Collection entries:
========================================

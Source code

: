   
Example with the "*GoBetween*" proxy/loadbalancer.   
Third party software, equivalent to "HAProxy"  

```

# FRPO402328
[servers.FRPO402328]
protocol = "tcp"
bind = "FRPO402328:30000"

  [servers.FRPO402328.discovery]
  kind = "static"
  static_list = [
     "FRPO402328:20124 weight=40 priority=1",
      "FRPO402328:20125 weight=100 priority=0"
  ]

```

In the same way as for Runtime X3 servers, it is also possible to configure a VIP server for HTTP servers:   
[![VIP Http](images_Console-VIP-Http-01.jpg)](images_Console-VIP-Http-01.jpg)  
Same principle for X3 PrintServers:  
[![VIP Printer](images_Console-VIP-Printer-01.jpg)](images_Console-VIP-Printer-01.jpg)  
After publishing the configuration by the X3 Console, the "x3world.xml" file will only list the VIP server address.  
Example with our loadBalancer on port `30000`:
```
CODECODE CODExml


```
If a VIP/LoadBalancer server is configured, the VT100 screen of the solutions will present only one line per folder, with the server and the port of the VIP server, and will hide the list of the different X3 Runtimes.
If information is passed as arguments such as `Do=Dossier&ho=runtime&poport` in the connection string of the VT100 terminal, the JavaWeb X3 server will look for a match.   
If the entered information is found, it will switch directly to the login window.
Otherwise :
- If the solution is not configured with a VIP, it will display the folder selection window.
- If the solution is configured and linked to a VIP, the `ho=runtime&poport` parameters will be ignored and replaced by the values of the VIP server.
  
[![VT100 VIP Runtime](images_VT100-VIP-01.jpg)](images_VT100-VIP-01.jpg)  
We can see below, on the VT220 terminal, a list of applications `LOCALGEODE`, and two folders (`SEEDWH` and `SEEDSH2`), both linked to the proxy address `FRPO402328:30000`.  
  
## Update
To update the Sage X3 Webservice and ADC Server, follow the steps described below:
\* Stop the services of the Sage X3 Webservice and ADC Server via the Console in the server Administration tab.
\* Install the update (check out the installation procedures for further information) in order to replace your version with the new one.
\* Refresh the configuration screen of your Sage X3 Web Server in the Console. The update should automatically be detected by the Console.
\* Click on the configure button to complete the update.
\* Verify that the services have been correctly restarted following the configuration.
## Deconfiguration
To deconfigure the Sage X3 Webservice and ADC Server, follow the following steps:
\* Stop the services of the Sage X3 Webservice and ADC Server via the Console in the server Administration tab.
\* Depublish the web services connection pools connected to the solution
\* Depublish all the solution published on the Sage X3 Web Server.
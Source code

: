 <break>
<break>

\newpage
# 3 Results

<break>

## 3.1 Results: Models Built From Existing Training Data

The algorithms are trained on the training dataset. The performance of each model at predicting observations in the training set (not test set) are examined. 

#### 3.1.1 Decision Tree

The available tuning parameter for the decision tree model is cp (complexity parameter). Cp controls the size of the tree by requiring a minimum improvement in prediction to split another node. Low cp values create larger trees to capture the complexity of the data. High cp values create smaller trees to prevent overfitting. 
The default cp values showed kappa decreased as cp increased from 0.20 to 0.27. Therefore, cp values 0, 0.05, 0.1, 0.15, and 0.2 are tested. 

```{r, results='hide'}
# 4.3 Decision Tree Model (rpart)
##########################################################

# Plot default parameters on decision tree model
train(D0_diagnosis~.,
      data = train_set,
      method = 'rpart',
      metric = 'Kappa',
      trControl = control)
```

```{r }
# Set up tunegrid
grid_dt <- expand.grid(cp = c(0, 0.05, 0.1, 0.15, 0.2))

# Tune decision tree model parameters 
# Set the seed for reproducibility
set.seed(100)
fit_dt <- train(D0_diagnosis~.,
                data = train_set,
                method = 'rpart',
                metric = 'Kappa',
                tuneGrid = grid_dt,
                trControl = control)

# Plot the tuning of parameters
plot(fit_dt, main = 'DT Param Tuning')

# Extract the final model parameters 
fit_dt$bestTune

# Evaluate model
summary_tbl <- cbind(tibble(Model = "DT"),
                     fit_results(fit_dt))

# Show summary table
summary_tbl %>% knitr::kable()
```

========================================

## THE PROBLEM
Above are the entries; give them back verbatim.

## SOLUTION FOR THIS PROBLEM
Source code

:   
Example with the "*GoBetween*" proxy/loadbalancer.   
Third party software, equivalent to "HAProxy"  

```

# FRPO402328
[servers.FRPO402328]
protocol = "tcp"
bind = "FRPO402328:30000"

  [servers.FRPO402328.discovery]
  kind = "static"
  static_list = [
     "FRPO402328:20124 weight=40 priority=1",
      "FRPO402328:20125 weight=100 priority=0"
  ]

```

In the same way as for Runtime X3 servers, it is also possible to configure a VIP server for HTTP servers:   
[![VIP Http](images_Console-VIP-Http-01.jpg)](images_Console-VIP-Http-01.jpg)  
Same principle for X3 PrintServers:  
[![VIP Printer](images_Console-VIP-Printer-01.jpg)](images_Console-VIP-Printer-01.jpg)  
After publishing the configuration by the X3 Console, the "x3world.xml" file will only list the VIP server address.  
Example with our loadBalancer on port `30000`:
```
CODECODE CODExml


```
If a VIP/LoadBalancer server is configured, the VT100 screen of the solutions will present only one line per folder, with the server and the port of the VIP server, and will hide the list of the different X3 Runtimes.
If information is passed as arguments such as `Do=Dossier&ho=runtime&poport` in the connection string of the VT100 terminal, the JavaWeb X3 server will look for a match.   
If the entered information is found, it will switch directly to the login window.
Otherwise :
- If the solution is not configured with a VIP, it will display the folder selection window.
- If the solution is configured and linked to a VIP, the `ho=runtime&poport` parameters will be ignored and replaced by the values of the VIP server.
  
[![VT100 VIP Runtime](images_VT100-VIP-01.jpg)](images_VT100-VIP-01.jpg)  
We can see below, on the VT220 terminal, a list of applications `LOCALGEODE`, and two folders (`SEEDWH` and `SEEDSH2`), both linked to the proxy address `FRPO402328:30000`.  
  
## Update
To update the Sage X3 Webservice and ADC Server, follow the steps described below:
\* Stop the services of the Sage X3 Webservice and ADC Server via the Console in the server Administration tab.
\* Install the update (check out the installation procedures for further information) in order to replace your version with the new one.
\* Refresh the configuration screen of your Sage X3 Web Server in the Console. The update should automatically be detected by the Console.
\* Click on the configure button to complete the update.
\* Verify that the services have been correctly restarted following the configuration.
## Deconfiguration
To deconfigure the Sage X3 Webservice and ADC Server, follow the following steps:
\* Stop the services of the Sage X3 Webservice and ADC Server via the Console in the server Administration tab.
\* Depublish the web services connection pools connected to the solution
\* Depublish all the solution published on the Sage X3 Web Server.
Source code

: <break>
<break>

\newpage
# 3 Results

<break>

## 3.1 Results: Models Built From Existing Training Data

The algorithms are trained on the training dataset. The performance of each model at predicting observations in the training set (not test set) are examined. 

#### 3.1.1 Decision Tree

The available tuning parameter for the decision tree model is cp (complexity parameter). Cp controls the size of the tree by requiring a minimum improvement in prediction to split another node. Low cp values create larger trees to capture the complexity of the data. High cp values create smaller trees to prevent overfitting. 
The default cp values showed kappa decreased as cp increased from 0.20 to 0.27. Therefore, cp values 0, 0.05, 0.1, 0.15, and 0.2 are tested. 

```{r, results='hide'}
# 4.3 Decision Tree Model (rpart)
##########################################################

# Plot default parameters on decision tree model
train(D0_diagnosis~.,
      data = train_set,
      method = 'rpart',
      metric = 'Kappa',
      trControl = control)
```

```{r }
# Set up tunegrid
grid_dt <- expand.grid(cp = c(0, 0.05, 0.1, 0.15, 0.2))

# Tune decision tree model parameters 
# Set the seed for reproducibility
set.seed(100)
fit_dt <- train(D0_diagnosis~.,
                data = train_set,
                method = 'rpart',
                metric = 'Kappa',
                tuneGrid = grid_dt,
                trControl = control)

# Plot the tuning of parameters
plot(fit_dt, main = 'DT Param Tuning')

# Extract the final model parameters 
fit_dt$bestTune

# Evaluate model
summary_tbl <- cbind(tibble(Model = "DT"),
                     fit_results(fit_dt))

# Show summary table
summary_tbl %>% knitr::kable()
```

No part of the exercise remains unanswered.